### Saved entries
------------------------------------------------------------------------

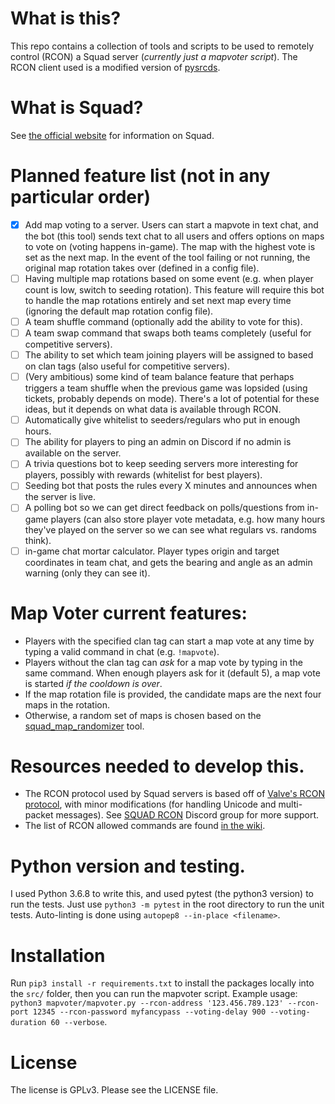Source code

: # What is this?
This repo contains a collection of tools and scripts to be used to remotely control (RCON) a Squad server (*currently just a mapvoter script*). The RCON client used is a modified version of [pysrcds](https://github.com/bsubei/pysrcds).

# What is Squad?
See [the official website](https://joinsquad.com/) for information on Squad.

# Planned feature list (not in any particular order)
- [X] Add map voting to a server. Users can start a mapvote in text chat, and the bot (this tool) sends text chat to all users and offers options on maps to vote on (voting happens in-game). The map with the highest vote is set as the next map. In the event of the tool failing or not running, the original map rotation takes over (defined in a config file).
- [ ] Having multiple map rotations based on some event (e.g. when player count is low, switch to seeding rotation). This feature will require this bot to handle the map rotations entirely and set next map every time (ignoring the default map rotation config file).
- [ ] A team shuffle command (optionally add the ability to vote for this).
- [ ] A team swap command that swaps both teams completely (useful for competitive servers).
- [ ] The ability to set which team joining players will be assigned to based on clan tags (also useful for competitive servers).
- [ ] (Very ambitious) some kind of team balance feature that perhaps triggers a team shuffle when the previous game was lopsided (using tickets, probably depends on mode). There's a lot of potential for these ideas, but it depends on what data is available through RCON.
- [ ] Automatically give whitelist to seeders/regulars who put in enough hours.
- [ ] The ability for players to ping an admin on Discord if no admin is available on the server.
- [ ] A trivia questions bot to keep seeding servers more interesting for players, possibly with rewards (whitelist for best players).
- [ ] Seeding bot that posts the rules every X minutes and announces when the server is live.
- [ ] A polling bot so we can get direct feedback on polls/questions from in-game players (can also store player vote metadata, e.g. how many hours they've played on the server so we can see what regulars vs. randoms think).
- [ ] in-game chat mortar calculator. Player types origin and target coordinates in team chat, and gets the bearing and angle as an admin warning (only they can see it).

# Map Voter current features:
- Players with the specified clan tag can start a map vote at any time by typing a valid command in chat (e.g. `!mapvote`).
- Players without the clan tag can *ask* for a map vote by typing in the same command. When enough players ask for it (default 5), a map vote is started *if the cooldown is over*.
- If the map rotation file is provided, the candidate maps are the next four maps in the rotation.
- Otherwise, a random set of maps is chosen based on the [squad\_map\_randomizer](https://github.com/bsubei/squad_map_randomizer) tool.

# Resources needed to develop this.
- The RCON protocol used by Squad servers is based off of [Valve's RCON protocol](https://developer.valvesoftware.com/wiki/Source_RCON_Protocol), with minor modifications (for handling Unicode and multi-packet messages). See [SQUAD RCON](https://discord.gg/8tpbYZK) Discord group for more support.
- The list of RCON allowed commands are found [in the wiki](https://squad.gamepedia.com/Server_Administration).

# Python version and testing.
I used Python 3.6.8 to write this, and used pytest (the python3 version) to run the tests. Just use `python3 -m pytest`
in the root directory to run the unit tests. Auto-linting is done using `autopep8 --in-place <filename>`.

# Installation
Run `pip3 install -r requirements.txt` to install the packages locally into the `src/` folder, then you can run the mapvoter script. Example usage: `python3 mapvoter/mapvoter.py --rcon-address '123.456.789.123' --rcon-port 12345 --rcon-password myfancypass --voting-delay 900 --voting-duration 60 --verbose`.

# License
The license is GPLv3. Please see the LICENSE file.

------------------------------------------------------------------------

### To do
Given the data above, transcribe exactly the lines from the one containing "- [ ] Automatically" down to the one containing "- If the map", and no others.

### Answer to the problem
- [ ] Automatically give whitelist to seeders/regulars who put in enough hours.
- [ ] The ability for players to ping an admin on Discord if no admin is available on the server.
- [ ] A trivia questions bot to keep seeding servers more interesting for players, possibly with rewards (whitelist for best players).
- [ ] Seeding bot that posts the rules every X minutes and announces when the server is live.
- [ ] A polling bot so we can get direct feedback on polls/questions from in-game players (can also store player vote metadata, e.g. how many hours they've played on the server so we can see what regulars vs. randoms think).
- [ ] in-game chat mortar calculator. Player types origin and target coordinates in team chat, and gets the bearing and angle as an admin warning (only they can see it).

# Map Voter current features:
- Players with the specified clan tag can start a map vote at any time by typing a valid command in chat (e.g. `!mapvote`).
- Players without the clan tag can *ask* for a map vote by typing in the same command. When enough players ask for it (default 5), a map vote is started *if the cooldown is over*.
- If the map rotation file is provided, the candidate maps are the next four maps in the rotation.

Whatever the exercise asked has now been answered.